WFAE political reporter Steve Harrison joins Morning Edition host Marshall Terry with a preview of the debate.
Marshall Terry: Steve, over the weekend Tillis said that he supports moving with President Trump’s nominee for the Supreme Court to replace Justice Ruth Bader Ginsburg, so I assume this will be front and center in tonight’s debate.
Steve Harrison: So, right, this is what everyone is talking about. And let’s back up for a moment. Tillis issued a statement over the weekend saying that he would support moving forward with a replacement for Ginsburg. And then at the president’s rally in Fayetteville (on Satudray), he said the same thing, with gusto.
Thom Tillis (recording): “The president has a responsibility and the authority to nominate a justice. I had all the press try to swarm me when I was coming up here but I thought I would tell you all first. As a member of the judiciary committee, I’ve seen the list of justices. He’s going to nominate one of those justices, and I’m going to vote for their confirmation.”
Harrison: That’s what the senator said now, but in this case there was also a then. Here is Tillis speaking in February 2016, just after Barack Obama nominated Merrick Garland to the Supreme Court.
Tillis (recording): “This election year is especially important. In addition to electing our next president, the American people will have an opportunity to have their say in who should be our next Supreme Court justice. This is a rare opportunity to let people determine the composition of the highest court in the land.”
Harrison: Republicans have said the situations are different because Obama was a lame-duck president.
Terry: And what is Cunningham saying about the confirmation?
Harrison: This is interesting. Cunningham’s campaign put a news release yesterday talking about the SCOTUS pick, but it wasn’t about Tillis changing his position. It was about the threat that a new conservative justice would likely pose to the Affordable Care Act.
And that’s been the standard Democratic playbook for years, and it’s what worked in 2018. Run on health care, health care and more health care. Maybe the Cunningham campaign will try and challenge Tillis on that reversal, but they seem to be still trying to convince some Trump supporters that Tillis isn’t their guy.
There are a lot of Trump voters who support Democratic Gov. Roy Cooper, and Cunningham is trying to get those voters in his camp. And reminding them that Tillis is being loyal to the president, that might not be their best play.

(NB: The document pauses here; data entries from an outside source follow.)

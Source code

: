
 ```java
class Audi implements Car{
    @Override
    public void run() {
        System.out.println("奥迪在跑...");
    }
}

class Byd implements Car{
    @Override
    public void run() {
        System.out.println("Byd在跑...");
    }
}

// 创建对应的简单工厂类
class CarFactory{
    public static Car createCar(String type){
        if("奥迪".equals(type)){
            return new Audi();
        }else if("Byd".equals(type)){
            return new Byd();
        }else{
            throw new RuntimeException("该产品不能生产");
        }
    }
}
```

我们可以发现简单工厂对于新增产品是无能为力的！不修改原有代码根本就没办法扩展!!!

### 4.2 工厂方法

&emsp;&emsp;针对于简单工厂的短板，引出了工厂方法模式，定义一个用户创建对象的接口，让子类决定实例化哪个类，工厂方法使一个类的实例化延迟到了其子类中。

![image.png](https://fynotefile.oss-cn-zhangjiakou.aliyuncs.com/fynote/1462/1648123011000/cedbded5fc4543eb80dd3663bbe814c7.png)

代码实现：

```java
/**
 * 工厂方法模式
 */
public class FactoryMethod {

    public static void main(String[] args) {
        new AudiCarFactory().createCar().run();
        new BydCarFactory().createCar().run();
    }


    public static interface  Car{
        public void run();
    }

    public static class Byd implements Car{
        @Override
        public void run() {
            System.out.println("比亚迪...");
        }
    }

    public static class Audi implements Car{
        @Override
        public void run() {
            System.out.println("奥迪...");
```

And staying with the court pick, is Tillis going to press Cunningham on whether he supports the idea of expanding the court if the Democrats win the presidency and Senate? Some leading Democrats like Sen. Ed Markey of Massachusetts have said that’s on the table.
Terry: So, let’s go back to last week’s debate. The headline a week ago was about Cunningham saying he would be “hesitant” to take a COVID-19 vaccine that was approved before Election Day. Will that come up again?
Harrison: I think Tillis certainly wants it to. His campaign quickly released a digital campaign last week contrasting what Cunningham said about the possible vaccine to comments that Dr. Anthony Fauci has made about it. Immediately after the debate, Cunningham clarified – or walked-back – his comments about the vaccine and said he would take it. But I think Tillis is going to drag the issue back up tonight, even if neither candidate is asked about it.
Terry: And so what else are you expecting to see this evening?
Harrison: I think it will be interesting to see if Cunningham tries to press Tillis more on the Trump administration’s response to COVID-19. Last week, Cunningham never brought up the president’s comments to Bob Woodward about him deliberately playing down the threat of the coronavirus.
Cunningham did bring up Tillis switching his position on the emergency declaration to pay for the border wall, trying to remind conservatives that Tillis hasn’t always been with them.
And expect to see Tillis talk more about law and order. He received another police-related endorsement Monday, this time from the Fraternal Order of the Police. He portrays himself as the "back the blue" candidate and will try and tie Cunningham to the sometimes-violent protests this summer that have continued... in some cities.
Terry: You can watch tonight’s debate on Fox 46 in Charlotte.